El público son esos jueces indefinidos que acaban invadiendo el teatro antes de
caer el telón.
El público, junto con Así que pasen cinco años, pertenece a lo que se conoce como
el “teatro imposible” lorquiano, tan diferente de los llamados “dramas de la tierra”
entre los que se incluyen los famosos Bodas de sangre, La casa de Bernarda
Alba y Yerma. El adjetivo “imposible” responde a la complejidad de llevar a escena
un argumento de lenguaje superrealista en el que el autor juega con los planos de
la realidad y la ficción de manera continuada. El propio Lorca admitió, tras escribir
la obra, que la gente de su época no podía comprenderla, pero vaticinó su potencial
éxito, al cabo de unas décadas.

En la actualidad, sin embargo, siguen existiendo reticencias a la hora de representar


el teatro imposible lorquiano. Tras una primera adaptación en el Teatro María
Guerrero en 1986, a cargo de Lluís Pasqual; El público vuelve ahora a Madrid, al
acogedor Teatro de la Abadía, bajo la dirección de Àlex Rigola, con la compañía
Teatre Nacional de Catalunya. Se trata de una adaptación arriesgada y, en mi
opinión, muy acertada, que cuida al detalle la puesta en escena y cuenta con
interpretaciones fantásticas como la de Pep Tosar, Nao Albet, David Boceta, Jaime
Lorente o Irene Escolar.

Puesta en escena de la adaptación de El público de Àlex Rigola en el Teatro de la


Abadía de Madrid. Foto de Marina Casado
El director apuesta desde un comienzo por introducir al espectador en el mundo
lorquiano y en la obra, recibiéndolo con actores disfrazados de misteriosas sombras
que se cuelan por las filas del público e interactúan con él, invadiéndolo de
desconcierto. El vanguardismo alcanza su punto culminante cuando el ejército del
Emperador es representado por actores disfrazados de gigantescos conejos de
peluche rosas, símbolos del amor heterosexual. Rigola tampoco duda a la hora de
mostrar desnudos integrales para representar a los Caballos, los personajes que en
la obra simbolizan el sexo y los instintos primarios, los que ponen en marcha la
revolución. Incluso introduce una escena –la más criticable de esta brillante
adaptación- en la que Nao Albet canta mientras otros personajes se mueven y
tiemblan a la manera de auténticos autómatas.

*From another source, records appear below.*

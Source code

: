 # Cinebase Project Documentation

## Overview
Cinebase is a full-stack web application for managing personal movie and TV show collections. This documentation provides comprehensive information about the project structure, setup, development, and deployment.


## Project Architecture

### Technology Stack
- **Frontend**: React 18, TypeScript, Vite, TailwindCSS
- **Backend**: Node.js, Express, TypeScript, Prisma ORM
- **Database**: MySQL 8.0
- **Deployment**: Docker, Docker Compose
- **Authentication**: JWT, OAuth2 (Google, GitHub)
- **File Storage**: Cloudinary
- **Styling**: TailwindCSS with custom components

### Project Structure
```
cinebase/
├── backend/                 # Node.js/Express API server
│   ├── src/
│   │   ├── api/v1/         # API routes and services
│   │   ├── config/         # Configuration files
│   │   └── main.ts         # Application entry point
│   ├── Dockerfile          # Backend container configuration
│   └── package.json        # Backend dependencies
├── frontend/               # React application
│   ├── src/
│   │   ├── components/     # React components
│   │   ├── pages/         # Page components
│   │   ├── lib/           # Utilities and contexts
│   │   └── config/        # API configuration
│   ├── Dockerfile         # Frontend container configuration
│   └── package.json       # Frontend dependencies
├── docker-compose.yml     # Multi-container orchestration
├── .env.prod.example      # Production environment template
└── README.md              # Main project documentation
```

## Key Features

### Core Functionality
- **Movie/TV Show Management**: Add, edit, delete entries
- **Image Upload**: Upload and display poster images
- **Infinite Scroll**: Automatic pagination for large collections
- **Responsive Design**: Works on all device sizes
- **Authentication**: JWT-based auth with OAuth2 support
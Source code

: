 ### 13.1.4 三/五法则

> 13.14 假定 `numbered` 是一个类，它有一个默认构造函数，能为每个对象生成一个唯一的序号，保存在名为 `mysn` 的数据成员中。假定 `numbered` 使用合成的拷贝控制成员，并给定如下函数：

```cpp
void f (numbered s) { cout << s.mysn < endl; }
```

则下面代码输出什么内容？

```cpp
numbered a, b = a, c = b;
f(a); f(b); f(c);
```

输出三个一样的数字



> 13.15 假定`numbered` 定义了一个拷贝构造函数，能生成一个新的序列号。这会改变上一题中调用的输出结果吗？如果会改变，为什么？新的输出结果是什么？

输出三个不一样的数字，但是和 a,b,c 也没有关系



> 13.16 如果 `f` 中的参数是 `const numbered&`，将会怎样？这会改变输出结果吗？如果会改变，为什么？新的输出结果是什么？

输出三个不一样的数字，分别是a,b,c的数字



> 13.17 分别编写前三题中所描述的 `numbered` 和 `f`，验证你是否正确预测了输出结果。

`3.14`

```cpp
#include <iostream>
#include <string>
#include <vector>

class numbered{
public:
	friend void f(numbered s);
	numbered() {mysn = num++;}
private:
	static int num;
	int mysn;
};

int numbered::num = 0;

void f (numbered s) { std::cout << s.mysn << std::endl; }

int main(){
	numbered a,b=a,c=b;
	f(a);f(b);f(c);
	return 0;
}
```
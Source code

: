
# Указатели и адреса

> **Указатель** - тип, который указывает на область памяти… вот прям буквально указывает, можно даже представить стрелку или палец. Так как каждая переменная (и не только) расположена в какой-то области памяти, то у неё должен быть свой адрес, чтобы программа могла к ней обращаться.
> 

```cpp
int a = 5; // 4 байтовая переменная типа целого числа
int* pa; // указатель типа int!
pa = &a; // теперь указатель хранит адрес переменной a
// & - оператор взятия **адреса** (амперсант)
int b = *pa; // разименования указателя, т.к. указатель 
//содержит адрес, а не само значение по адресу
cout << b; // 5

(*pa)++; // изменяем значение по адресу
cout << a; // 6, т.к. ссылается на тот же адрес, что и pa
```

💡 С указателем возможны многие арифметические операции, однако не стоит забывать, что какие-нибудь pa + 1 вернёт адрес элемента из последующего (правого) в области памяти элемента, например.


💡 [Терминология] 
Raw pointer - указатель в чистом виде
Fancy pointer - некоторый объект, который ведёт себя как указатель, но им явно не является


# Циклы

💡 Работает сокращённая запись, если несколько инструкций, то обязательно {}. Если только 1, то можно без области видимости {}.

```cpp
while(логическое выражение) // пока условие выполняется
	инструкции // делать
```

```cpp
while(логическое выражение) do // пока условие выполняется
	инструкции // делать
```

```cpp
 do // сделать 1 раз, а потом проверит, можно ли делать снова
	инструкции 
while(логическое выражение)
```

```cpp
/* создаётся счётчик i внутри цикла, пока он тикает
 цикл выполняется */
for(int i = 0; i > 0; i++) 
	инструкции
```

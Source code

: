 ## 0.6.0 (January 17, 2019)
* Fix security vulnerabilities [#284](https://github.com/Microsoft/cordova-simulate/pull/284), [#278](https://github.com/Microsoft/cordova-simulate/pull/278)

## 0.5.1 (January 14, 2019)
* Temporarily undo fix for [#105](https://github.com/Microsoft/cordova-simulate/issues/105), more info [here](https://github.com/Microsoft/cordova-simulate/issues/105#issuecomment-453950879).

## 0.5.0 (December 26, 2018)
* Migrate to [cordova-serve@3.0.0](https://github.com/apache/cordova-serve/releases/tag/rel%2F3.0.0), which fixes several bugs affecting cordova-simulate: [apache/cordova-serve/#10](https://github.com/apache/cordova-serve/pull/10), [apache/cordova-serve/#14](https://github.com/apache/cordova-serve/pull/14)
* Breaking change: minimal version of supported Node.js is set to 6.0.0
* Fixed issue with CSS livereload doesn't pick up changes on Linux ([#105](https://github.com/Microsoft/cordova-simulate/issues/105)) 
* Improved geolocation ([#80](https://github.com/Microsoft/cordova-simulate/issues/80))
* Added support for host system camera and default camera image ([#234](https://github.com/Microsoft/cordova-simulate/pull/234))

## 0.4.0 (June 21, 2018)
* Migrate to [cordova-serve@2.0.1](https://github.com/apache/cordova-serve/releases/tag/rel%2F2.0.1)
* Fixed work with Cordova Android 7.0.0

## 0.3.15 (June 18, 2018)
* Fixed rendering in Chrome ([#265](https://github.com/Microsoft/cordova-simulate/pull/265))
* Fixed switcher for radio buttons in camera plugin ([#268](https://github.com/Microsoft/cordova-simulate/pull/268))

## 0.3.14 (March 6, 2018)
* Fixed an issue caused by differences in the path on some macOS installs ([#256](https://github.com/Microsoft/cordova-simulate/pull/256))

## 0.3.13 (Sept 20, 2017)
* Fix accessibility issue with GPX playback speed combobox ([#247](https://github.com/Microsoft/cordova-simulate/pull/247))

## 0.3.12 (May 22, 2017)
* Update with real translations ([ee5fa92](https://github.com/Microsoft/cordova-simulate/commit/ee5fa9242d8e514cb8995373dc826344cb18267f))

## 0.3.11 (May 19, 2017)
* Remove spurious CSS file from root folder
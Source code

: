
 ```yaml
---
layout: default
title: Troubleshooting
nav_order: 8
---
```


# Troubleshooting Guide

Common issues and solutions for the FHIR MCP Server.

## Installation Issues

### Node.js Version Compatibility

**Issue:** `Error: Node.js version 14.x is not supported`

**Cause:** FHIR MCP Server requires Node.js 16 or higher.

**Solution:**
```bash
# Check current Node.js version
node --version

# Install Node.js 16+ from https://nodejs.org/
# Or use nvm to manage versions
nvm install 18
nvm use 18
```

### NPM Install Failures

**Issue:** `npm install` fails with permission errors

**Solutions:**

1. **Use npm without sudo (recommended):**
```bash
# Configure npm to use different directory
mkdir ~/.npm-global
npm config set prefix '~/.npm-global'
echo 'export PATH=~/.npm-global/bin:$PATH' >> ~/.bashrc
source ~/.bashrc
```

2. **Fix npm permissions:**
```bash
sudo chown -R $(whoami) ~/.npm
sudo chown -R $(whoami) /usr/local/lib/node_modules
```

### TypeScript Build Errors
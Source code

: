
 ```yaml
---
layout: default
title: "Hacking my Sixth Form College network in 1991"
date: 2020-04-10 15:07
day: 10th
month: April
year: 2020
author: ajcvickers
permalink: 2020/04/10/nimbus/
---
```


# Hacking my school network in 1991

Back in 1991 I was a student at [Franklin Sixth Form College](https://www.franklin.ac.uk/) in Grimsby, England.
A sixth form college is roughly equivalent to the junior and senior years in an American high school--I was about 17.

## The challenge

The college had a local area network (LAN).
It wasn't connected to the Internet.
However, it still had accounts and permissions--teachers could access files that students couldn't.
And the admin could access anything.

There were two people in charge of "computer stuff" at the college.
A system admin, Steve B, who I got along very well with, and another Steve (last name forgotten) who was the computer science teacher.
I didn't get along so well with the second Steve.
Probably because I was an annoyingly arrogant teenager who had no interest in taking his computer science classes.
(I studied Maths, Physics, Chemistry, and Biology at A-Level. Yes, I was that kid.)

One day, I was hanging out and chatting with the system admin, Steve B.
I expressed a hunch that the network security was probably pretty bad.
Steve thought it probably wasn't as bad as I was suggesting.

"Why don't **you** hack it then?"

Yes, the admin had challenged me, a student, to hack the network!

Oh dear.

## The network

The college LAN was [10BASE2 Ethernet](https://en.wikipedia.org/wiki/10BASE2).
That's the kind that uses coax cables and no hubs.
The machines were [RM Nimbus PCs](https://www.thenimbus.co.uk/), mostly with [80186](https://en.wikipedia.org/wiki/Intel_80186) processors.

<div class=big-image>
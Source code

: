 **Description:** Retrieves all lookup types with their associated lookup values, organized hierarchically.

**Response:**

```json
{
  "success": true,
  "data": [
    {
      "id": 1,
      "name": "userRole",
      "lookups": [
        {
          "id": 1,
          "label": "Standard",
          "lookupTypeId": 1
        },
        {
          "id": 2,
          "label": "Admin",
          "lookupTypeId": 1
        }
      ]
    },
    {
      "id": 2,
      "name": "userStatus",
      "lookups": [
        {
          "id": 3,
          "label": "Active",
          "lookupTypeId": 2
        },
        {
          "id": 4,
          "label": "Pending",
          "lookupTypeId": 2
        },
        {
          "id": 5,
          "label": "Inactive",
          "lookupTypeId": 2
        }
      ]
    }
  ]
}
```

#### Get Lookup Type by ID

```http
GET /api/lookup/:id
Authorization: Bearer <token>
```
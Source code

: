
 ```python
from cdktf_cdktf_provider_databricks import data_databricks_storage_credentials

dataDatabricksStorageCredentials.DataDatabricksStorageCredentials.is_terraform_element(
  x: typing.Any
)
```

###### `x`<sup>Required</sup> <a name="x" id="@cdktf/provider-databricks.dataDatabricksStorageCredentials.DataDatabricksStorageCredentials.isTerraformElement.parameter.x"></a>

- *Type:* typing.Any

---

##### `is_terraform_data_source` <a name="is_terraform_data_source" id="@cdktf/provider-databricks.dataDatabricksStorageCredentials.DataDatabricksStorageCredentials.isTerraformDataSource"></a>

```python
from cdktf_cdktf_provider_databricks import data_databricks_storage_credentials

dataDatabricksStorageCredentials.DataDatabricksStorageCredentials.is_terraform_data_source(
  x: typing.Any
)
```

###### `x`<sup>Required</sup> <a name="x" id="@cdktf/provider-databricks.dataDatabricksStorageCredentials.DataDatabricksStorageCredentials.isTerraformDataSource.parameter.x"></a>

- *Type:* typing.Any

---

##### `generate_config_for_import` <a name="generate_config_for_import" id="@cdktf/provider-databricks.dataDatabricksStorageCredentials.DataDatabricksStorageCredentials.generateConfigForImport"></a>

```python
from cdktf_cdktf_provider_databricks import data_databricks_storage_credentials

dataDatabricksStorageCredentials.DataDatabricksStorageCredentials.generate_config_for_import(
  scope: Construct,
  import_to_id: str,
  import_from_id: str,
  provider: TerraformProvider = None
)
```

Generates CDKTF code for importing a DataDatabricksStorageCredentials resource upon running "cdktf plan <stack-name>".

Escena de la adaptación de El público de Àlex Rigola. Foto de La Razón


Una adaptación, en resumen, digna de la esencia lorquiana, que respeta el complejo
lenguaje poético de tono surrealista y, a pesar de ello, es capaz de mantener la
atención del espectador desde el comienzo hasta el fin. Y, según refleja la enorme
aceptación que está teniendo, el público, ese inmenso y terrible dragón de
trescientas cabezas, parece haberse dejado vencer.